What the task asks » Your answer should be every line of the records that contains the word "last", copied as it stands.

Dataset entries:
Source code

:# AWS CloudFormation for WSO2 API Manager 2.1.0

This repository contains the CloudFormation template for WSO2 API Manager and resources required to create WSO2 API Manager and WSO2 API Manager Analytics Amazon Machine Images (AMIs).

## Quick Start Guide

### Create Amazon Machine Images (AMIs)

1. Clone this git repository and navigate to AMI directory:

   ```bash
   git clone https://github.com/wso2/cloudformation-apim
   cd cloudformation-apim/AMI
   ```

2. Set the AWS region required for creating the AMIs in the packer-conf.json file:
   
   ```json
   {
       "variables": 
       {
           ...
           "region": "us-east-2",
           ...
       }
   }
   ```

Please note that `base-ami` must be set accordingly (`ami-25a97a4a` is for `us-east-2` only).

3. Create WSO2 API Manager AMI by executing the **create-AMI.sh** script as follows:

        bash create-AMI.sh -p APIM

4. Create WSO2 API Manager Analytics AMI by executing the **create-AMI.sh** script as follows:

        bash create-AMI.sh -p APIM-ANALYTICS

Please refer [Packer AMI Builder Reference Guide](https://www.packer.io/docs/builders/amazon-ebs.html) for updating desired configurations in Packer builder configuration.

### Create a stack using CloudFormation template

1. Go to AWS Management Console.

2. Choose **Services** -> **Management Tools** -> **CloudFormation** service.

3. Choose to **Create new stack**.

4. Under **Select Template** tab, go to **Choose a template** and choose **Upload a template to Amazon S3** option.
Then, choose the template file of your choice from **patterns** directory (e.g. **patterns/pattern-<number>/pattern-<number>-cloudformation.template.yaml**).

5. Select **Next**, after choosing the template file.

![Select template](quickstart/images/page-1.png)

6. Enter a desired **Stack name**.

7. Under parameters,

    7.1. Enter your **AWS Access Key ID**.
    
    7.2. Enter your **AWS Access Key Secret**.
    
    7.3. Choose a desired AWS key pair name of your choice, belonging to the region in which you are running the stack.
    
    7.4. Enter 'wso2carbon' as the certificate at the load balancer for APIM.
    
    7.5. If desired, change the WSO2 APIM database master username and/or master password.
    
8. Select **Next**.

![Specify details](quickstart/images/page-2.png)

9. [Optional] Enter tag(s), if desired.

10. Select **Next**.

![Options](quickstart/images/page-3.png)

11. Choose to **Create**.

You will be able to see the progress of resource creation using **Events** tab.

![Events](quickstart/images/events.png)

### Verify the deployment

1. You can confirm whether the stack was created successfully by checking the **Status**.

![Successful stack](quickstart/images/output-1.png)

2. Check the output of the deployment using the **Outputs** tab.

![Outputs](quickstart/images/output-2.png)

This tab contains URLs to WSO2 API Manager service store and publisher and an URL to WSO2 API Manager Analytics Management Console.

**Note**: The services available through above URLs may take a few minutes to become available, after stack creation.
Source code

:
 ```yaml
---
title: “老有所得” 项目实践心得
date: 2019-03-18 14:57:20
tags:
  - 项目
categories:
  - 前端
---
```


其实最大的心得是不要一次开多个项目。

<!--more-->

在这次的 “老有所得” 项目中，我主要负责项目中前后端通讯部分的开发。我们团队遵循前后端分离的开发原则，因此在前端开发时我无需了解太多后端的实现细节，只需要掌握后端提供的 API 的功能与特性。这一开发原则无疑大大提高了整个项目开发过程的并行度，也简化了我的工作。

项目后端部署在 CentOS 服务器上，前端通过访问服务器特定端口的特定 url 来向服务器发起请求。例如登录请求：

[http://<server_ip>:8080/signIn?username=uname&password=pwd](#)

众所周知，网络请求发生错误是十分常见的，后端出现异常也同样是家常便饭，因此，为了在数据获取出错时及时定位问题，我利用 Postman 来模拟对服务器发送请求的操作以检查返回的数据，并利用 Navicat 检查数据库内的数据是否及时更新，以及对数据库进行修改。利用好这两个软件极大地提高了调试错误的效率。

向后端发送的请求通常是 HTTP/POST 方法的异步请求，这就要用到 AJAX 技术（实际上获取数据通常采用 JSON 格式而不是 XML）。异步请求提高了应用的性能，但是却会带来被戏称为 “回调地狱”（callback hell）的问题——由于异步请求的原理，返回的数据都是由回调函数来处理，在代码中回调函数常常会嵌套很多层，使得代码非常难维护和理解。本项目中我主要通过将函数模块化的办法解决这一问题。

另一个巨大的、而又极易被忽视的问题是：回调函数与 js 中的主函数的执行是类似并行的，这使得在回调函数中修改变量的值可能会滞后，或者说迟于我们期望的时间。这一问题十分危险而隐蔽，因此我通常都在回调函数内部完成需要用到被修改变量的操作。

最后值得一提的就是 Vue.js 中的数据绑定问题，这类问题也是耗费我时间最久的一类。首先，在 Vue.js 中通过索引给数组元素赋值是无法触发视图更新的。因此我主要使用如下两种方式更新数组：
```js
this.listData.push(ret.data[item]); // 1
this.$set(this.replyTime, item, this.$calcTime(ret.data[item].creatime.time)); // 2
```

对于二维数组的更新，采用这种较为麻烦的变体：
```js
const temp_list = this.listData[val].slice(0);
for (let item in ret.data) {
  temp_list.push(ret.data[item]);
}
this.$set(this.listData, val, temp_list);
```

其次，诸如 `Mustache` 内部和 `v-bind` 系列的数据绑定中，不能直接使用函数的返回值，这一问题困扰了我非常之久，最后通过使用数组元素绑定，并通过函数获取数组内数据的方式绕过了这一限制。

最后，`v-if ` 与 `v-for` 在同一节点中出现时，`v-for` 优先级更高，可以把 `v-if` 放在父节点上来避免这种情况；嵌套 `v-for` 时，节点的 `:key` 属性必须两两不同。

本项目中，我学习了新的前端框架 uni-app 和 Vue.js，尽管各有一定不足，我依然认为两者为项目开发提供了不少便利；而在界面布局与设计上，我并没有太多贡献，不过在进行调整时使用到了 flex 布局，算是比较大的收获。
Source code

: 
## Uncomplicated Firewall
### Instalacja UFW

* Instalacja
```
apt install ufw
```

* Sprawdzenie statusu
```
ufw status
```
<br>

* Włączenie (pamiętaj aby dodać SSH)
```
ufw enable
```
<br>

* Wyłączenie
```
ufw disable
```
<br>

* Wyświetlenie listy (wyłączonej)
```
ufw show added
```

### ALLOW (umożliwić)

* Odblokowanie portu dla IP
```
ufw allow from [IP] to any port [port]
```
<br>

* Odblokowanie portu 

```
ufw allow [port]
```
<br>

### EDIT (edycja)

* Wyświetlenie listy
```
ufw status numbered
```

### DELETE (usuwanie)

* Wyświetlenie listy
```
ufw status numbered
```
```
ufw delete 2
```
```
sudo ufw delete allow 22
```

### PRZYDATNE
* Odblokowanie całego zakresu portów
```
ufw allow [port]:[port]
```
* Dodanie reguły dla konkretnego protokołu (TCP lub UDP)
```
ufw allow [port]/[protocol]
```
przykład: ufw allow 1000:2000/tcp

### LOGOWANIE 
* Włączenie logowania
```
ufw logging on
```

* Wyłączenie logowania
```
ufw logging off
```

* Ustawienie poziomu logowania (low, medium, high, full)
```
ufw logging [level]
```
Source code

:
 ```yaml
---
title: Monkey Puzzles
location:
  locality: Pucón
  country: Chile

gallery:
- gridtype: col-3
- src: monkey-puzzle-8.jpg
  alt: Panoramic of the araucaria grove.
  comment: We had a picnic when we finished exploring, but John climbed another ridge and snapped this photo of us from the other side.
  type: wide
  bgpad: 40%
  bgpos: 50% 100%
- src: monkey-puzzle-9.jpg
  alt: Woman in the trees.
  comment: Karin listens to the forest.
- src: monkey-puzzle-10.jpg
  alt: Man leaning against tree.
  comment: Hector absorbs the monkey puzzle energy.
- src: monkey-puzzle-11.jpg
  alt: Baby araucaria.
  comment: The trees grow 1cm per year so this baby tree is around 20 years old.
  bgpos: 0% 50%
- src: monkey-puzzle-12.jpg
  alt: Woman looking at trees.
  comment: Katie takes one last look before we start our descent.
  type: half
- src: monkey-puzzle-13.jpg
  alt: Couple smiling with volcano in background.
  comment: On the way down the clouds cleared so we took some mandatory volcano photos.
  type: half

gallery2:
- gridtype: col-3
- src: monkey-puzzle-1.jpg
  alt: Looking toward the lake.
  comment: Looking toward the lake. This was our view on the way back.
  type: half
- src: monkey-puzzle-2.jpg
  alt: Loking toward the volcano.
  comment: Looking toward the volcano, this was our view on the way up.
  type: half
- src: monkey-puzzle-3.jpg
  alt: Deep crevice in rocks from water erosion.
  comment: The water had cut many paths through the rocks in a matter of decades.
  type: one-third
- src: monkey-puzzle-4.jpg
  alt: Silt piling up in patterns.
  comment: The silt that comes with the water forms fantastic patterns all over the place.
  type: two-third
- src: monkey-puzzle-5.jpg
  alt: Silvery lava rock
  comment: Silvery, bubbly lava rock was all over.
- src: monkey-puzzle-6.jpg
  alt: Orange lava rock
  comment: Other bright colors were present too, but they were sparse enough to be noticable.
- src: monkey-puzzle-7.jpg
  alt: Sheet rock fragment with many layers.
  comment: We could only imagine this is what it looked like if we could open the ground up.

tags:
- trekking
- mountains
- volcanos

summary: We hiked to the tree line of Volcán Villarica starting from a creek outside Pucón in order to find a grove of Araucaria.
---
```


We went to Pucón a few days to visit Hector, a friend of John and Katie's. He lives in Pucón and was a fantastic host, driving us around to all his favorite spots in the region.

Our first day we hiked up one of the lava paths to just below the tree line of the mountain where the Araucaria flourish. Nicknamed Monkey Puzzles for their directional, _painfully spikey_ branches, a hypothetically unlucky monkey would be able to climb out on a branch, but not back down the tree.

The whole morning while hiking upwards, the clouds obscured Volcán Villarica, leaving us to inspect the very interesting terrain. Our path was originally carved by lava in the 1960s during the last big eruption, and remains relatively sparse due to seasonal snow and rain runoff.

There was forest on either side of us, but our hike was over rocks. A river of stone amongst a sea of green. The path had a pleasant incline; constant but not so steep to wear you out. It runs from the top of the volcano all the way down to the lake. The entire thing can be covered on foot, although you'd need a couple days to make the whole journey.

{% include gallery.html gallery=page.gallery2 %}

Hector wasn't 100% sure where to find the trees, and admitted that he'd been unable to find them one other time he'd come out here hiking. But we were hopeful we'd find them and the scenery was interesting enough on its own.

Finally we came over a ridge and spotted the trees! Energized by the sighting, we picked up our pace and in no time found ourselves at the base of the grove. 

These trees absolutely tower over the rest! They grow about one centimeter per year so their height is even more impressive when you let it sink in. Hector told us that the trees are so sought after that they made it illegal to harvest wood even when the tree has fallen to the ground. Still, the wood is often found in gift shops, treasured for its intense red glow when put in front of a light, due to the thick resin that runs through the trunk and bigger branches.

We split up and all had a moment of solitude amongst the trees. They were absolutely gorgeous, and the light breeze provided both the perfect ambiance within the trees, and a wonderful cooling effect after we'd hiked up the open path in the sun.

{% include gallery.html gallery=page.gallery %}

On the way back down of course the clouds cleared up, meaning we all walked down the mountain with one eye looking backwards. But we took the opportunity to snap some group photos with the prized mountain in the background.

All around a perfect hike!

Exercise answer »
  comment: Katie takes one last look before we start our descent.
The whole morning while hiking upwards, the clouds obscured Volcán Villarica, leaving us to inspect the very interesting terrain. Our path was originally carved by lava in the 1960s during the last big eruption, and remains relatively sparse due to seasonal snow and rain runoff.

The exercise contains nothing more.